When choosing a project, I take into consideration not only what the story tells me, but what I am going to learn in the process of making the film and what creative input I will be able to bring. At Columbia, I have been lucky to participate in projects that have taught me a lot. For example, by the summer after my first year, my classmate and friend, [current student] Constance Tsang, welcomed me to produce Carnivore, a short film shot on 35mm in upstate New York that was selected to participate in the Tribeca Film Institute’s AT&T Hello Lab. This experience taught me about the practical side of producing, which is something I lacked at that time. 


What’s next for you? What projects do you have coming up that you’re excited about?


MCC: I currently have three films in post-production, one of which is my thesis, Forastera


La Virgen, La Vieja, El Viaje, directed by [current student] Natalia Luque, is one of my Directing IV films and is a visual letter about distance and longing for home. We are collaborating with two other schools on the post-production end: Berklee College of Music, with whom we are collaborating on the film’s score and sound design, and NYU’s color grading class.

Solastalgia is a short documentary by [current student] Gabriele Urbonaite, for which Gabi won Mountainfilm’s Emerging Filmmaker Fellowship and most recently the New York Women in Film Short Documentary Grant, which was amazing news in such strange times.
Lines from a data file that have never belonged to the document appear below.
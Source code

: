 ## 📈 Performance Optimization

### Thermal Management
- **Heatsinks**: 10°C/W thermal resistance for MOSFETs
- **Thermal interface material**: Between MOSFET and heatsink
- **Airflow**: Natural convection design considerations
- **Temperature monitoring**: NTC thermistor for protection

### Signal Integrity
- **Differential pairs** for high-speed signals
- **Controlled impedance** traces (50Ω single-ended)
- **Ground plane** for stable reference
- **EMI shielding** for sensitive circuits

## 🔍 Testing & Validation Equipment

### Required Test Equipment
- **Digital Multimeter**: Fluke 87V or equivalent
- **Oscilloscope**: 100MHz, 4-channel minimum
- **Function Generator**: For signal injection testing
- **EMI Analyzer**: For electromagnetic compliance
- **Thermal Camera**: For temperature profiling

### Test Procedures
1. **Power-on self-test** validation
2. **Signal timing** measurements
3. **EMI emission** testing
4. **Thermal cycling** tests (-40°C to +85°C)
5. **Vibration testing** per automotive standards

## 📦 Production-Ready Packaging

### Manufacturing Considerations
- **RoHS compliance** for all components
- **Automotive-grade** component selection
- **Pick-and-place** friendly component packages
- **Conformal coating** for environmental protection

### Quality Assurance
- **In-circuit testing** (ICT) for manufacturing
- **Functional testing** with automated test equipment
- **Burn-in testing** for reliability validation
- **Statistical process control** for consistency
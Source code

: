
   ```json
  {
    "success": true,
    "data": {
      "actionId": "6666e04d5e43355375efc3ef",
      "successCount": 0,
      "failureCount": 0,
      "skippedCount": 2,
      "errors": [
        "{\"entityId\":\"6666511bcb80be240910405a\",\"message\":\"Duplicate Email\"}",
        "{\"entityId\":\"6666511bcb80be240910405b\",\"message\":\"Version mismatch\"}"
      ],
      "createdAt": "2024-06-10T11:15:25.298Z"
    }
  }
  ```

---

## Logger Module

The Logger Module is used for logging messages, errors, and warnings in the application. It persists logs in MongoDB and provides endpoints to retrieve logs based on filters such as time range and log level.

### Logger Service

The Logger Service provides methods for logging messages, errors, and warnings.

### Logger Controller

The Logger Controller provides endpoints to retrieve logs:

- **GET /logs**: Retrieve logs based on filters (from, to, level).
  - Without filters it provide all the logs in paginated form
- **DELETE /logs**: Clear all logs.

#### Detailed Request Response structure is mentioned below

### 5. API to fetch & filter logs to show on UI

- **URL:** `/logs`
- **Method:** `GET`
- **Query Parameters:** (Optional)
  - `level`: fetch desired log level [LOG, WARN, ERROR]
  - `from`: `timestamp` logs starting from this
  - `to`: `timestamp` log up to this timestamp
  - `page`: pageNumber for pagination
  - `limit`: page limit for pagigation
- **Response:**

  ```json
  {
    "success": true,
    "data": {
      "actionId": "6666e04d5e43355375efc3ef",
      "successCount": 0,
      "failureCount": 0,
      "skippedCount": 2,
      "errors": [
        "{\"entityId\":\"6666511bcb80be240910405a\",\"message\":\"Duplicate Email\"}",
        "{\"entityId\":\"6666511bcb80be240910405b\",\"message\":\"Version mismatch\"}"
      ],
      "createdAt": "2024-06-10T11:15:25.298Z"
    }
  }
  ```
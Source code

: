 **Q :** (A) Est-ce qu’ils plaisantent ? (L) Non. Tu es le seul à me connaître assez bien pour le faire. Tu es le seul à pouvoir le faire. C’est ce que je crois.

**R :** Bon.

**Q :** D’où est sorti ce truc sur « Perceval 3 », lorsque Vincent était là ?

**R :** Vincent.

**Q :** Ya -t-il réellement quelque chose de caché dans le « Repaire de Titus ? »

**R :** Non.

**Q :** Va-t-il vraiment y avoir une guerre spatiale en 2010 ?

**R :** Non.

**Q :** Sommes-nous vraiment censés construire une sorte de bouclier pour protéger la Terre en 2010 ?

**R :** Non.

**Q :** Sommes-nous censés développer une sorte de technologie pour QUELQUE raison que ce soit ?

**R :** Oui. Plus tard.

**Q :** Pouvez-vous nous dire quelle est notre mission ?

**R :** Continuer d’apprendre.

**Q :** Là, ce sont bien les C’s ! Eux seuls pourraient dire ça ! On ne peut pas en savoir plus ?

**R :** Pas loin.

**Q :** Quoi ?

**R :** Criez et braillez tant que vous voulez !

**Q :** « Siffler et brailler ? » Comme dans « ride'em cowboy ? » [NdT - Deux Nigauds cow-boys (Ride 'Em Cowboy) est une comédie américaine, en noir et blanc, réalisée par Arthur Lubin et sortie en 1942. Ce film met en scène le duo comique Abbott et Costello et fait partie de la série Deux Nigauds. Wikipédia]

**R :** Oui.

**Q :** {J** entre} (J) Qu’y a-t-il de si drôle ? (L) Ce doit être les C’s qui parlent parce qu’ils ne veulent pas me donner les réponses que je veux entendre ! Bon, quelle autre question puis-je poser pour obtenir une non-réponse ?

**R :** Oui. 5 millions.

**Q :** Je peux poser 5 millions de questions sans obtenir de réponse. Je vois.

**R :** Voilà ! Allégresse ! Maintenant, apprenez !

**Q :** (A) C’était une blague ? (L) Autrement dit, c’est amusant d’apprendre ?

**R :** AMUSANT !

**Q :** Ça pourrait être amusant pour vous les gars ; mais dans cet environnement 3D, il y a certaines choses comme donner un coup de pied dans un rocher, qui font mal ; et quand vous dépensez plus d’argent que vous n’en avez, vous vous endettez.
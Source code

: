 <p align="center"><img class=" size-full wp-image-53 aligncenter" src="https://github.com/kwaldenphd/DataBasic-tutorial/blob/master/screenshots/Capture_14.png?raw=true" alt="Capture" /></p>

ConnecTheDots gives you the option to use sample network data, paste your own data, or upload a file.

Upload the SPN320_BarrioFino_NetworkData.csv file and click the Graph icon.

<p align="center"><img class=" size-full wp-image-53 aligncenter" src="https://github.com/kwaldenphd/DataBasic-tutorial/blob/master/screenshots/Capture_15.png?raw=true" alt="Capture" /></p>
The film is about a Nepalese sherpa now working as a driver in New York City and how he tries to preserve his memory of his beloved mountains, which are changing faster than ever before. 


Finally, I am in the development stage of Creatura, my second feature, directed by Elena Martín (who directed Júlia ist) and produced by Lastor Media and Avalon. The film explores the consequences of sexual repression, especially in terms of female oppression, and has been selected by the San Sebastian Film Festival Lab, Ikusmira Berriak.


I am also working as an Associate Producer at DoBeDo Represents, which is a boutique roster agency of filmmakers and photographers that I really admire, such as Tyrone and Frank Lebon. 


Wow! Do you get the chance to watch many movies on that busy schedule?

MCC: Yes, there's always time for movies!